* [REQUIRED ACTION] Every line in the records below between the one holding "Very small programm to create a shortcut" and the one holding "## 🖐 Hello there「よこそ」", inclusive, is to be set down exactly; all other lines are to be left out.
——
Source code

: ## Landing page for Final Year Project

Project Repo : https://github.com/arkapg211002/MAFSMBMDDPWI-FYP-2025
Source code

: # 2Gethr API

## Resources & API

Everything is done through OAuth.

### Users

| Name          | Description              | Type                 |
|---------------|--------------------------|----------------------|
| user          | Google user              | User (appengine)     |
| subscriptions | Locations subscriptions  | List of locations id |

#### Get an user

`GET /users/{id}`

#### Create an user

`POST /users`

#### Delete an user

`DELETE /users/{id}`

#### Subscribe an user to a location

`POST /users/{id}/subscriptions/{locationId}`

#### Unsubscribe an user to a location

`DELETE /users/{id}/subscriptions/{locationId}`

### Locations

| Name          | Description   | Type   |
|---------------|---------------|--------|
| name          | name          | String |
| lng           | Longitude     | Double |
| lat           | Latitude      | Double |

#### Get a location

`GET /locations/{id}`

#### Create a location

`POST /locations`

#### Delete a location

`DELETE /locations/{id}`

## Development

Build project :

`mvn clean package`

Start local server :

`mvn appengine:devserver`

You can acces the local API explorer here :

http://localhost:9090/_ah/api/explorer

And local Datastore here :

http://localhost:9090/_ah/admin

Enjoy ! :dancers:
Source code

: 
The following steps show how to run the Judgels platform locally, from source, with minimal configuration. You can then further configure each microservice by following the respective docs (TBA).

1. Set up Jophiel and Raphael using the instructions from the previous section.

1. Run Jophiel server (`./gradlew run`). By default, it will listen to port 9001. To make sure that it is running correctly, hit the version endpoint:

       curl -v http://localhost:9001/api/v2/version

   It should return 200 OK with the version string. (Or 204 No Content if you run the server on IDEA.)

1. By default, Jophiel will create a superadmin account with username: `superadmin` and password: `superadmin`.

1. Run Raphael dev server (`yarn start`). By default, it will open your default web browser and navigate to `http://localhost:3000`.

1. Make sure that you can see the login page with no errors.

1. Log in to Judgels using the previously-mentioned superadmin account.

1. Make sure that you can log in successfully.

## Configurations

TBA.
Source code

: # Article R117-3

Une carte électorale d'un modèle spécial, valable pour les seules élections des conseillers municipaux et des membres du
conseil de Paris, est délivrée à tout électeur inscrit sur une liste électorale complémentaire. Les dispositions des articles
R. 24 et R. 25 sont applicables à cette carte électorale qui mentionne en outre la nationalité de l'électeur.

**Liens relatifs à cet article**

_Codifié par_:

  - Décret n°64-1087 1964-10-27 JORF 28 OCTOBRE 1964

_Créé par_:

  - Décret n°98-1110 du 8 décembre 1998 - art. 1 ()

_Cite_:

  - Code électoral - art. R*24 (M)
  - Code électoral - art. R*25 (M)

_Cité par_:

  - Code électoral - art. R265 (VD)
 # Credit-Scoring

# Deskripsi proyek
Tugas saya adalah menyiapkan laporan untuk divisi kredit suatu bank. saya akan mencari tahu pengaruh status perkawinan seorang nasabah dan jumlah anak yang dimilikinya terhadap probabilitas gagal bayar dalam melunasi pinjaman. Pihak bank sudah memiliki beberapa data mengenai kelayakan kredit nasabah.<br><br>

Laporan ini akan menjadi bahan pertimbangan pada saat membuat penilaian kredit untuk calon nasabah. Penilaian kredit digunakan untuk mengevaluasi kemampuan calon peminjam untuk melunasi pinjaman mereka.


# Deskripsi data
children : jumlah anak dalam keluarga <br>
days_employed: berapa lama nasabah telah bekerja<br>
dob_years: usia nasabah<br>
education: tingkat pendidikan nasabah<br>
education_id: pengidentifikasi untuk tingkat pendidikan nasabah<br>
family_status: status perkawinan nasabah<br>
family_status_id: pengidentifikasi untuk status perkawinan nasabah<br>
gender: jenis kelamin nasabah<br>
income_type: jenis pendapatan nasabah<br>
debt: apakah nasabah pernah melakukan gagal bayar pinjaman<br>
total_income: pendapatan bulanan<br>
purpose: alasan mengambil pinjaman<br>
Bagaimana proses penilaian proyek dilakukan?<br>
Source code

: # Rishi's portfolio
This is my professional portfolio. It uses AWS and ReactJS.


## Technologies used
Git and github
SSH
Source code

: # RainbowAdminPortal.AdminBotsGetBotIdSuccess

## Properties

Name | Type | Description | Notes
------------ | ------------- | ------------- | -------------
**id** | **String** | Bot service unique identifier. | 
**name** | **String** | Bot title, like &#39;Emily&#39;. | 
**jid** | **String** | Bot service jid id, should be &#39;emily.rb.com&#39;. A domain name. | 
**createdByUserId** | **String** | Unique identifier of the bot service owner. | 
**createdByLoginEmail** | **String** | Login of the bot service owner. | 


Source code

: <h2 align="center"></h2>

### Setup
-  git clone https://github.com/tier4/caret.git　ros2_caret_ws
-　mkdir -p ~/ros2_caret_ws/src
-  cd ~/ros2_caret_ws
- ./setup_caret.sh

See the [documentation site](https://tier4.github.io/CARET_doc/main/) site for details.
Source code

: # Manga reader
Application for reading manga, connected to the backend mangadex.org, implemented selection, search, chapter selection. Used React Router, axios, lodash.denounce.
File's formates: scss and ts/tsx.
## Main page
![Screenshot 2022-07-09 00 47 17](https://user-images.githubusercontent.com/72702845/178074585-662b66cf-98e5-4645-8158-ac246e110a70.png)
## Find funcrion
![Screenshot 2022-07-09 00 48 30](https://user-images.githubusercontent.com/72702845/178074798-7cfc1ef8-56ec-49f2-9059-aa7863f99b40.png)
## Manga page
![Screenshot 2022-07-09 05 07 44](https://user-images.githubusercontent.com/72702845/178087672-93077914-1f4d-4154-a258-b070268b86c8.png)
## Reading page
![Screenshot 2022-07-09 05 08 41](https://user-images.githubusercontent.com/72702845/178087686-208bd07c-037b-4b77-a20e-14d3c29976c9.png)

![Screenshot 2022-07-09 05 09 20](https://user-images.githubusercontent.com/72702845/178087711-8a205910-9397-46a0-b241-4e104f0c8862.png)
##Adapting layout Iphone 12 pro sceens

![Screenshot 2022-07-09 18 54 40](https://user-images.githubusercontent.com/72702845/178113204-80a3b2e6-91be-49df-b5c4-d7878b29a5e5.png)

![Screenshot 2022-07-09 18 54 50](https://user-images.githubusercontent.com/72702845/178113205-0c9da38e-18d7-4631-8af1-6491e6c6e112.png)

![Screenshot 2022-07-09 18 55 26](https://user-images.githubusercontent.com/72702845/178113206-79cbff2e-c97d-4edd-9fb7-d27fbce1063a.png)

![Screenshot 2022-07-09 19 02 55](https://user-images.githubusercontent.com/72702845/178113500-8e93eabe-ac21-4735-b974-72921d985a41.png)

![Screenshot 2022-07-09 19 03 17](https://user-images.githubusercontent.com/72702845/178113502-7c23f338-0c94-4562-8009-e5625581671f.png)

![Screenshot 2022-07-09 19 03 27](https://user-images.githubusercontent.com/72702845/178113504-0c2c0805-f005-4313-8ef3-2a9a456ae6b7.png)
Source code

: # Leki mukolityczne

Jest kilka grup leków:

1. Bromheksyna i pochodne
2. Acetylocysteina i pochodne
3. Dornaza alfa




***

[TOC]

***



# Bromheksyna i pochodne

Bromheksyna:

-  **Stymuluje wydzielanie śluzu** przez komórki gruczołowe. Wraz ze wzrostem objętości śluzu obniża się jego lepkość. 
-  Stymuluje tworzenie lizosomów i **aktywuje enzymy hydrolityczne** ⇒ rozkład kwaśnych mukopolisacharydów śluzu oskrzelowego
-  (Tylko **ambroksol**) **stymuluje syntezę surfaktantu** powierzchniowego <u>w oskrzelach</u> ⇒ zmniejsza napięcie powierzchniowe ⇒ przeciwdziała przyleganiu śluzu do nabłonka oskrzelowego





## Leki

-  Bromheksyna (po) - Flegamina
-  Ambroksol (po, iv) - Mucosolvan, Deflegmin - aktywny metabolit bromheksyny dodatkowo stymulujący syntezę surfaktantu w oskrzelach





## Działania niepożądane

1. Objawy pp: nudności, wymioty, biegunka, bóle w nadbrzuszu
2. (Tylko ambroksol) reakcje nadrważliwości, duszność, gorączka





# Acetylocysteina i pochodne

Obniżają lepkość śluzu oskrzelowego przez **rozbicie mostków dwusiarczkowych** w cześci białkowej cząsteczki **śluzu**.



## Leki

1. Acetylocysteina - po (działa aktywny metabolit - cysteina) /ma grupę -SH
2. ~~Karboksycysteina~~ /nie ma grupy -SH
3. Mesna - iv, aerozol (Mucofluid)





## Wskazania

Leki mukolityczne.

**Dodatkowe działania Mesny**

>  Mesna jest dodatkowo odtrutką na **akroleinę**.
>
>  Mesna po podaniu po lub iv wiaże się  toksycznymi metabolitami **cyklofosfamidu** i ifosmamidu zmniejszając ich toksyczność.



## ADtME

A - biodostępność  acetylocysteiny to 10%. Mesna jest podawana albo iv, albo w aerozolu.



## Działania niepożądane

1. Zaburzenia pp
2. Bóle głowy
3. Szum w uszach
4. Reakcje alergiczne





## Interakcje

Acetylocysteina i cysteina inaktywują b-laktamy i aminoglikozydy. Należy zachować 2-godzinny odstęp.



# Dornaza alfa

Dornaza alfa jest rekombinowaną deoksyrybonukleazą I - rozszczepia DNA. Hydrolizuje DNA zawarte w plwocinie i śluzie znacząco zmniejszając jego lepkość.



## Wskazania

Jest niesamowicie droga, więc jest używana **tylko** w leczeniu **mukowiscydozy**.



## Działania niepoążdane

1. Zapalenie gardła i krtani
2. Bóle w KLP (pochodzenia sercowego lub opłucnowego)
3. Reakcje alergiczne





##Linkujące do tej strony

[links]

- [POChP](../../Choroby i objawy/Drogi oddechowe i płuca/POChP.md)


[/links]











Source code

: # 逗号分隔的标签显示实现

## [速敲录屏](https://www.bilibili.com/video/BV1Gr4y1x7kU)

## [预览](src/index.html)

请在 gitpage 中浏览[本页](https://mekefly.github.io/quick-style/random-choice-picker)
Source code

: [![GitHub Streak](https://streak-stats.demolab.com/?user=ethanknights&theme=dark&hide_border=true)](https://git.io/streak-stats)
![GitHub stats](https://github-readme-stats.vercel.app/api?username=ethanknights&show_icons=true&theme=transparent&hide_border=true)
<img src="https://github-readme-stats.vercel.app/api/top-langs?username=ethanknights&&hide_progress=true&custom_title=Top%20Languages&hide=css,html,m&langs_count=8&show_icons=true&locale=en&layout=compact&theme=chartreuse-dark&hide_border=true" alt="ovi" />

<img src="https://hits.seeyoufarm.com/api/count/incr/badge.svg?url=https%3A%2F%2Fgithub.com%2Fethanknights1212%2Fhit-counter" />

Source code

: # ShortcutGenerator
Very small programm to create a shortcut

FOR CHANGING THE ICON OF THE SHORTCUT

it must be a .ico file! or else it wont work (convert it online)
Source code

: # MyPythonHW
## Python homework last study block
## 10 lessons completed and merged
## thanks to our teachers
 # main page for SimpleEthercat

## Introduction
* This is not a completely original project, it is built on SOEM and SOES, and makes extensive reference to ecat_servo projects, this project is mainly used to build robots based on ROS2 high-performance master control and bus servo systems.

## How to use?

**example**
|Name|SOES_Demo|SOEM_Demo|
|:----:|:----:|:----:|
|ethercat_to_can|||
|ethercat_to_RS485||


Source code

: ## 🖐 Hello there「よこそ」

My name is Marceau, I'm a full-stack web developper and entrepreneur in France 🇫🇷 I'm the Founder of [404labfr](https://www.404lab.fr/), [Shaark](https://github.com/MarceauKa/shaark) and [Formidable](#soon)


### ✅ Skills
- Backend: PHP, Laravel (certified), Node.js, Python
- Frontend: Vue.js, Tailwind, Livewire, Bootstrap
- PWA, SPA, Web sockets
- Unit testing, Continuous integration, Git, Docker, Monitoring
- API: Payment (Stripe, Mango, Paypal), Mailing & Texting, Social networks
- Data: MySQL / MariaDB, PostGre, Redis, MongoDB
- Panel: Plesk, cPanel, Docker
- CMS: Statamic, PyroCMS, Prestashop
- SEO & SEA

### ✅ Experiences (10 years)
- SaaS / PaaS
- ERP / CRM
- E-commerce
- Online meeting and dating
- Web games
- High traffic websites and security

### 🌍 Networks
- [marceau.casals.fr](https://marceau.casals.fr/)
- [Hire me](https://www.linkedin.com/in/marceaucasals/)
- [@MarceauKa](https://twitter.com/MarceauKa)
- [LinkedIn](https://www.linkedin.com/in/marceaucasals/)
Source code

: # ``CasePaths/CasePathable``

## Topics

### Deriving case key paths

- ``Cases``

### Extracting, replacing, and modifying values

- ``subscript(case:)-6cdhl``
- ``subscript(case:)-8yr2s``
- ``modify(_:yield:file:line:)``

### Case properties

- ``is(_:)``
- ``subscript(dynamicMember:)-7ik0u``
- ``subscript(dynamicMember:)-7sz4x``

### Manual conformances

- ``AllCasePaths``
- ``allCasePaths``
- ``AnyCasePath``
——
* [FINAL ANSWER]
Very small programm to create a shortcut

FOR CHANGING THE ICON OF THE SHORTCUT

it must be a .ico file! or else it wont work (convert it online)
Source code

: # MyPythonHW
## Python homework last study block
## 10 lessons completed and merged
## thanks to our teachers
 # main page for SimpleEthercat

## Introduction
* This is not a completely original project, it is built on SOEM and SOES, and makes extensive reference to ecat_servo projects, this project is mainly used to build robots based on ROS2 high-performance master control and bus servo systems.

## How to use?

**example**
|Name|SOES_Demo|SOEM_Demo|
|:----:|:----:|:----:|
|ethercat_to_can|||
|ethercat_to_RS485||


Source code

: ## 🖐 Hello there「よこそ」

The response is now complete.